INPUT DATA:
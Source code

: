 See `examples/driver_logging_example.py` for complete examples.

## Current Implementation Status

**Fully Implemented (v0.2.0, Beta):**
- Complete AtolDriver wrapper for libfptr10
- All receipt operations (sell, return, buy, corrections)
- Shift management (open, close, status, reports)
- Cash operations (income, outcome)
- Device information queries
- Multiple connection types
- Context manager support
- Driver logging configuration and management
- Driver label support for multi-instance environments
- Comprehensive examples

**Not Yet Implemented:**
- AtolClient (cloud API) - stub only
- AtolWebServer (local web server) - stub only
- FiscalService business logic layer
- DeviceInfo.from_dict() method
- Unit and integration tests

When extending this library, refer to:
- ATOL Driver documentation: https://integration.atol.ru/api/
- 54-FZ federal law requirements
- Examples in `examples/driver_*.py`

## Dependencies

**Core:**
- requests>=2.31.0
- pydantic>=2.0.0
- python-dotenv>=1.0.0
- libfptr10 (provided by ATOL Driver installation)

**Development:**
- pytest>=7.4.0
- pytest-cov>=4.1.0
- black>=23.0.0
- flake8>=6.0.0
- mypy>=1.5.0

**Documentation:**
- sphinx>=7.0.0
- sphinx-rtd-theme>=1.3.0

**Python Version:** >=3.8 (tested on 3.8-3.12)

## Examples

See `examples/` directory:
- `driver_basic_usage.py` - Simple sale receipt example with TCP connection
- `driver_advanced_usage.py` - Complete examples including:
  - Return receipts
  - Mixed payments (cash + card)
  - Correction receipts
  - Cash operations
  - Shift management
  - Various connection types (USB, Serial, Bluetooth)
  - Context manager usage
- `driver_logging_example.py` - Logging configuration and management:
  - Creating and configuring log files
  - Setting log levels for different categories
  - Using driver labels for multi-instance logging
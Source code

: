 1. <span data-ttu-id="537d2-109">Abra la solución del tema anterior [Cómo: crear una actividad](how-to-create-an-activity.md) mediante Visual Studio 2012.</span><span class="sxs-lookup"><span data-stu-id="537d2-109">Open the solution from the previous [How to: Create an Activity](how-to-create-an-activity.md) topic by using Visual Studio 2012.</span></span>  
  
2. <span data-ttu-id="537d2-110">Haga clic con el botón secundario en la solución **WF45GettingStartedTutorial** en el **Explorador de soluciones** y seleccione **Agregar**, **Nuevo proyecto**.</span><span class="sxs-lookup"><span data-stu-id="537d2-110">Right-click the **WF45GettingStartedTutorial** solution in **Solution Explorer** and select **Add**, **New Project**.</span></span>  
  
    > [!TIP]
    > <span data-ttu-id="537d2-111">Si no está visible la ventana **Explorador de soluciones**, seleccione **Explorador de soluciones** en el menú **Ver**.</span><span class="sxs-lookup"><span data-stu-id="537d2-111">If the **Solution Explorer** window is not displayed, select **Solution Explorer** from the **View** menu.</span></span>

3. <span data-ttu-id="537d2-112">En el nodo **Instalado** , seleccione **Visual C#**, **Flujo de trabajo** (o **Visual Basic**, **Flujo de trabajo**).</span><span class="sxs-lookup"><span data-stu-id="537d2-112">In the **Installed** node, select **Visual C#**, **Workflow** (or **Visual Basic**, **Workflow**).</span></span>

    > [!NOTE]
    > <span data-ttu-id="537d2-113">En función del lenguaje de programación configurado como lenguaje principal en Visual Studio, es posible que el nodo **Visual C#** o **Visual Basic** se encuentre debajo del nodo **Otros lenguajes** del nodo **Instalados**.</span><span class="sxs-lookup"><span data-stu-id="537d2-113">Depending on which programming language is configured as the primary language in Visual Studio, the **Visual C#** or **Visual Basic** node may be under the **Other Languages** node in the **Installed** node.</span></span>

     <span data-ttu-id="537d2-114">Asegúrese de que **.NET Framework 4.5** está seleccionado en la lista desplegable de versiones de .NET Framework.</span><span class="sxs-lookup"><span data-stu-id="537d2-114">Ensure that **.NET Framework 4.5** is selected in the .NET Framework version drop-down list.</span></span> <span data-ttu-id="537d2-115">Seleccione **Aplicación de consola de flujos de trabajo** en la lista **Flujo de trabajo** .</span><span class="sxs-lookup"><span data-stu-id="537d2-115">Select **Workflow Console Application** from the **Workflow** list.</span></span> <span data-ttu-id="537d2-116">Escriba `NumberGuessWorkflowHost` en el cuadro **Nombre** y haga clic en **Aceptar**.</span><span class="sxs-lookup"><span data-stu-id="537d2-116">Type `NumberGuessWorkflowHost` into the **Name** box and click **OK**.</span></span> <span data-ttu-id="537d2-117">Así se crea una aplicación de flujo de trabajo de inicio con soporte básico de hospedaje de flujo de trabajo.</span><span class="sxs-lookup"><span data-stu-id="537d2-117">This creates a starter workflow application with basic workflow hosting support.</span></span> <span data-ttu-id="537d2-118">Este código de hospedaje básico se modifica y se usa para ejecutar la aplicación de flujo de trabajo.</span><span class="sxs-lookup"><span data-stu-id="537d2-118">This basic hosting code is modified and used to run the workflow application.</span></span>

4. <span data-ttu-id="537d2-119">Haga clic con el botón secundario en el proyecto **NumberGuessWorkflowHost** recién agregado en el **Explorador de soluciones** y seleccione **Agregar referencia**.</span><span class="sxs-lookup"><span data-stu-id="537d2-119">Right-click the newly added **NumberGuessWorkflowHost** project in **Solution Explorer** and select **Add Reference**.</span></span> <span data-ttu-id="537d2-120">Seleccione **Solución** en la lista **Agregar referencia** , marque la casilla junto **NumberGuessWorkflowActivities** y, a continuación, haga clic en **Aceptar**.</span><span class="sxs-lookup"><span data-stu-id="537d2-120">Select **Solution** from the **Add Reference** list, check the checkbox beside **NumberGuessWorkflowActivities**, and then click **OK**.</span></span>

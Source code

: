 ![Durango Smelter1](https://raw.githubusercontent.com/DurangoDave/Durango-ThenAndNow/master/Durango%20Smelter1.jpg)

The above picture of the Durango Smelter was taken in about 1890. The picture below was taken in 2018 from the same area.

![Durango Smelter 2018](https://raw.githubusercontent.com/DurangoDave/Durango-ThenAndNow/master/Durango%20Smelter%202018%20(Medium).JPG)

WORK ORDER:
If a line in the listing holds the word "receipts", copy it out.

WRITTEN REPLY:
  - Return receipts
  - Correction receipts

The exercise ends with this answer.